Il y a eu avec cette réforme, un manque de réalisme coupable, en ne prenant jamais en considération la réalité du salariat dans les TPE et les PME, et en consacrant globalement un véritable renoncement national face aux différentes crises. Les 35 heures furent une véritable catastrophe pour l’économie française.

Cette mesure reste un sujet sensible, paralysant pour les Gouvernements de droite et de gauche. D’autres réformes ont été mises en œuvre depuis mais jamais la suppression des 35 heures. Croyez-vous qu’il soit possible de changer les choses ?

Le débat sur la loi El Khomri a été à cet égard un révélateur de l’ampleur des blocages qui nous empêchent de libérer les énergies dans ce pays ! La montagne a accouché d’une souris, et le Gouvernement a réussi le tour de force de faire la quasi-unanimité contre lui. C’est malheureusement une nouvelle occasion ratée pour notre pays en panne de réformes utiles et efficaces. Il est vrai qu’il aurait fallu, dès l’alternance de 2002, mettre à l’ordre du jour la suppression des 35 heures et une réforme en profondeur du code du travail. Je regrette à cet égard que la droite et le centre n’aient pas eu la volonté de franchir le pas. Je ne sais pas si c’est par manque de courage de la part des gouvernements successifs que le vaste chantier de la flexibilité du travail n’a pu être ouvert plus tôt. Il est certain qu’il y a là une clé pour le marché de l’emploi.

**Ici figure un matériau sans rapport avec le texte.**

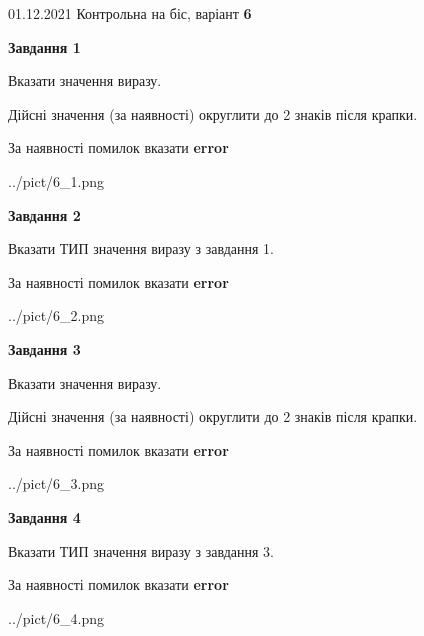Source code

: \documentclass[11pt, ukrainian]{article}
\begin{document}
{01.12.2021 Контрольна на біс, варіант  \No \textbf { 6 }\par}
{
\begin {large}
{\begin {center}\textbf{Завдання 1}\end {center}}\par
Вказати значення виразу. \par
Дійсні значення (за наявності) округлити до 2 знаків після крапки. \par
За наявності помилок вказати \textbf{error}

\begin{center}
	{../pict/6_1.png}
\end{center}
\newpage

{\begin {center}\textbf{Завдання 2}\end {center}}\par
Вказати ТИП значення виразу з завдання 1. \par
За наявності помилок вказати \textbf{error}

\begin{center}
	{../pict/6_2.png}
\end{center}
\newpage

{\begin {center}\textbf{Завдання 3}\end {center}}\par
Вказати значення виразу. \par
Дійсні значення (за наявності) округлити до 2 знаків після крапки. \par
За наявності помилок вказати \textbf{error}

\begin{center}
	{../pict/6_3.png}
\end{center}
\newpage

{\begin {center}\textbf{Завдання 4}\end {center}}\par
Вказати ТИП значення виразу з завдання 3. \par
За наявності помилок вказати \textbf{error}

\begin{center}
	{../pict/6_4.png}
\end{center}
\newpage


\end{large}}
\end{document}
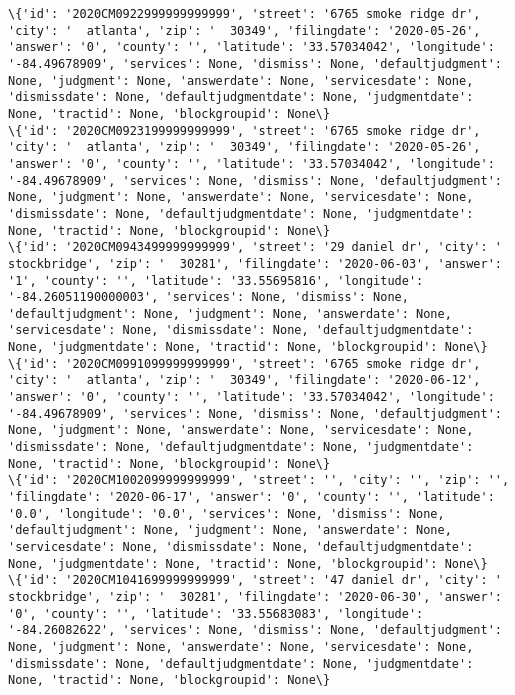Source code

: \documentclass[11pt]{article}
\begin{document}
\begin{Verbatim}[commandchars=\\\{\}]
\{'id': '2020CM0922999999999999', 'street': '6765 smoke ridge dr', 'city': '  atlanta', 'zip': '  30349', 'filingdate': '2020-05-26', 'answer': '0', 'county': '', 'latitude': '33.57034042', 'longitude': '-84.49678909', 'services': None, 'dismiss': None, 'defaultjudgment': None, 'judgment': None, 'answerdate': None, 'servicesdate': None, 'dismissdate': None, 'defaultjudgmentdate': None, 'judgmentdate': None, 'tractid': None, 'blockgroupid': None\}
\{'id': '2020CM0923199999999999', 'street': '6765 smoke ridge dr', 'city': '  atlanta', 'zip': '  30349', 'filingdate': '2020-05-26', 'answer': '0', 'county': '', 'latitude': '33.57034042', 'longitude': '-84.49678909', 'services': None, 'dismiss': None, 'defaultjudgment': None, 'judgment': None, 'answerdate': None, 'servicesdate': None, 'dismissdate': None, 'defaultjudgmentdate': None, 'judgmentdate': None, 'tractid': None, 'blockgroupid': None\}
\{'id': '2020CM0943499999999999', 'street': '29 daniel dr', 'city': '  stockbridge', 'zip': '  30281', 'filingdate': '2020-06-03', 'answer': '1', 'county': '', 'latitude': '33.55695816', 'longitude': '-84.26051190000003', 'services': None, 'dismiss': None, 'defaultjudgment': None, 'judgment': None, 'answerdate': None, 'servicesdate': None, 'dismissdate': None, 'defaultjudgmentdate': None, 'judgmentdate': None, 'tractid': None, 'blockgroupid': None\}
\{'id': '2020CM0991099999999999', 'street': '6765 smoke ridge dr', 'city': '  atlanta', 'zip': '  30349', 'filingdate': '2020-06-12', 'answer': '0', 'county': '', 'latitude': '33.57034042', 'longitude': '-84.49678909', 'services': None, 'dismiss': None, 'defaultjudgment': None, 'judgment': None, 'answerdate': None, 'servicesdate': None, 'dismissdate': None, 'defaultjudgmentdate': None, 'judgmentdate': None, 'tractid': None, 'blockgroupid': None\}
\{'id': '2020CM1002099999999999', 'street': '', 'city': '', 'zip': '', 'filingdate': '2020-06-17', 'answer': '0', 'county': '', 'latitude': '0.0', 'longitude': '0.0', 'services': None, 'dismiss': None, 'defaultjudgment': None, 'judgment': None, 'answerdate': None, 'servicesdate': None, 'dismissdate': None, 'defaultjudgmentdate': None, 'judgmentdate': None, 'tractid': None, 'blockgroupid': None\}
\{'id': '2020CM1041699999999999', 'street': '47 daniel dr', 'city': '  stockbridge', 'zip': '  30281', 'filingdate': '2020-06-30', 'answer': '0', 'county': '', 'latitude': '33.55683083', 'longitude': '-84.26082622', 'services': None, 'dismiss': None, 'defaultjudgment': None, 'judgment': None, 'answerdate': None, 'servicesdate': None, 'dismissdate': None, 'defaultjudgmentdate': None, 'judgmentdate': None, 'tractid': None, 'blockgroupid': None\}

\end{Verbatim}
\end{document}
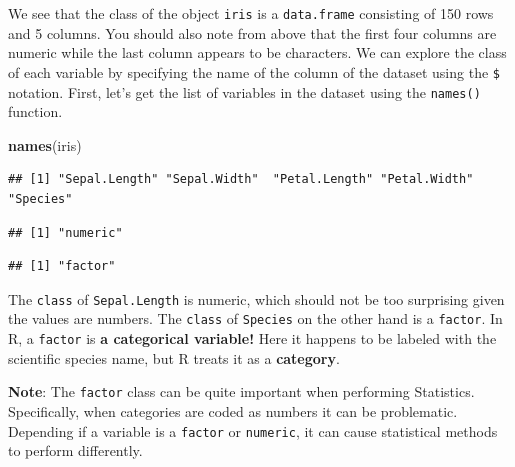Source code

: \documentclass[
]{book}
\newenvironment{Shaded}{\begin{snugshade}}{\end{snugshade}}
\newcommand{\FunctionTok}[1]{\textcolor[rgb]{0.13,0.29,0.53}{\textbf{#1}}}
\newcommand{\NormalTok}[1]{#1}
\newcommand{\SpecialCharTok}[1]{\textcolor[rgb]{0.81,0.36,0.00}{\textbf{#1}}}
\begin{document}
We see that the class of the object \texttt{iris} is a \texttt{data.frame} consisting of 150 rows and 5 columns. You should also note from above that the first four columns are numeric while the last column appears to be characters. We can explore the class of each variable by specifying the name of the column of the dataset using the \texttt{\$} notation. First, let's get the list of variables in the dataset using the \texttt{names()} function.

\begin{Shaded}
\begin{Highlighting}[]
\FunctionTok{names}\NormalTok{(iris)}
\end{Highlighting}
\end{Shaded}

\begin{verbatim}
## [1] "Sepal.Length" "Sepal.Width"  "Petal.Length" "Petal.Width"  "Species"
\end{verbatim}

\begin{Shaded}
\end{Shaded}

\begin{verbatim}
## [1] "numeric"
\end{verbatim}

\begin{Shaded}
\end{Shaded}

\begin{verbatim}
## [1] "factor"
\end{verbatim}

The \texttt{class} of \texttt{Sepal.Length} is numeric, which should not be too surprising given the values are numbers. The \texttt{class} of \texttt{Species} on the other hand is a \texttt{factor}. In R, a \texttt{factor} is \textbf{a categorical variable!} Here it happens to be labeled with the scientific species name, but R treats it as a \textbf{category}.

\textbf{Note}: The \texttt{factor} class can be quite important when performing Statistics. Specifically, when categories are coded as numbers it can be problematic. Depending if a variable is a \texttt{factor} or \texttt{numeric}, it can cause statistical methods to perform differently.
\end{document}
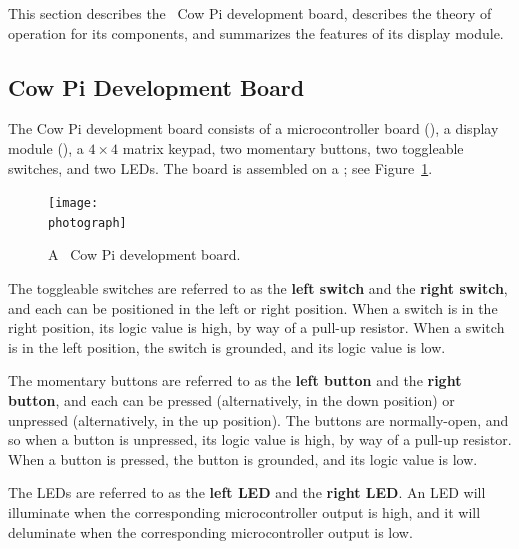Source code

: 
This section describes the \hardwareversion\ Cow Pi development board, describes the theory of operation for its components, and summarizes the features of its display module.

\subsection{Cow Pi Development Board}\label{subsec:theboard}

The Cow Pi development board consists of a microcontroller board (\mcuboard), a display module (\displaymoduledescription), a $4 \times 4$ matrix keypad, two momentary buttons, two toggleable switches, and two LEDs.
The board is assembled on a \construction; see Figure~\ref{fig:photograph}.

\begin{figure}
    \centering
    \texttt{[image: \\photograph]}
    \caption{A \hardwareversion\ Cow Pi development board.}\label{fig:photograph}
\end{figure}

The toggleable switches are referred to as the \textbf{left switch} and the \textbf{right switch}, and each can be positioned in the left or right position.
When a switch is in the right position, its logic value is high, by way of a pull-up resistor.
When a switch is in the left position, the switch is grounded, and its logic value is low.

The momentary buttons are referred to as the \textbf{left button} and the \textbf{right button}, and each can be pressed (alternatively, in the down position) or unpressed (alternatively, in the up position).
The buttons are normally-open, and so when a button is unpressed, its logic value is high, by way of a pull-up resistor.
When a button is pressed, the button is grounded, and its logic value is low.

The LEDs are referred to as the \textbf{left LED} and the \textbf{right LED}.
An LED will illuminate when the corresponding microcontroller output is high, and it will deluminate when the corresponding microcontroller output is low.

Mais on pourrait également parler de la relance indispensable de l’apprentissage et de l’alternance, trop longtemps délaissés, la revalorisation des métiers manuels, le respect des compétences et des savoirs-faire, de l’application des normes européennes et nationales par les administrations, avec ce minimum de bon sens qui fait trop souvent défaut, etc. Il est urgent d’adapter au plus vite notre législation aux réalités économiques présentes, et notamment à cette compétition économique qui n’autorise aucun renoncement et réclame surtout beaucoup d’efforts, du travail et de la constance. Dès 2017, l’ouvrage devra être remis sur le métier, c’est à mon sens une des actions que devra initier en priorité le futur gouvernement d’alternance.

La France semble donc toujours en panne sur le plan économique et social, en état de « crise » permanente. Or au fur et à mesure que l’état providence montre ses faiblesses et son incapacité de s’adapter aux exigences du temps présent, l’entreprenariat semble séduire de plus en plus de jeunes et être une idée qui progresse dans notre pays. Qu’en pensez-vous ?

Oui en effet, sous l’effet de la globalisation, de l’influence européenne et de la révolution technologique, on ressent cette aspiration au changement et ce besoin de libérer les énergies. Plus largement, le travail doit être revalorisé dans notre société. Cependant, tant que la France ne changera pas son regard sur le travail, sur les métiers manuels, tant que l’on entretiendra l’assistanat au détriment de l’effort et, tant que l’on reportera sur les générations futures notre incapacité à gérer le présent, je redoute ce déclassement que l’on semble percevoir dans certains domaines (désindustrialisation, perte d’influence,…), parce que notre pays aura du mal à se réformer et qu’il ne pourra pas affronter la concurrence mondiale de demain, développer son attractivité, innover et faire preuve de cette audace, de ce génie qu’on lui reconnaît.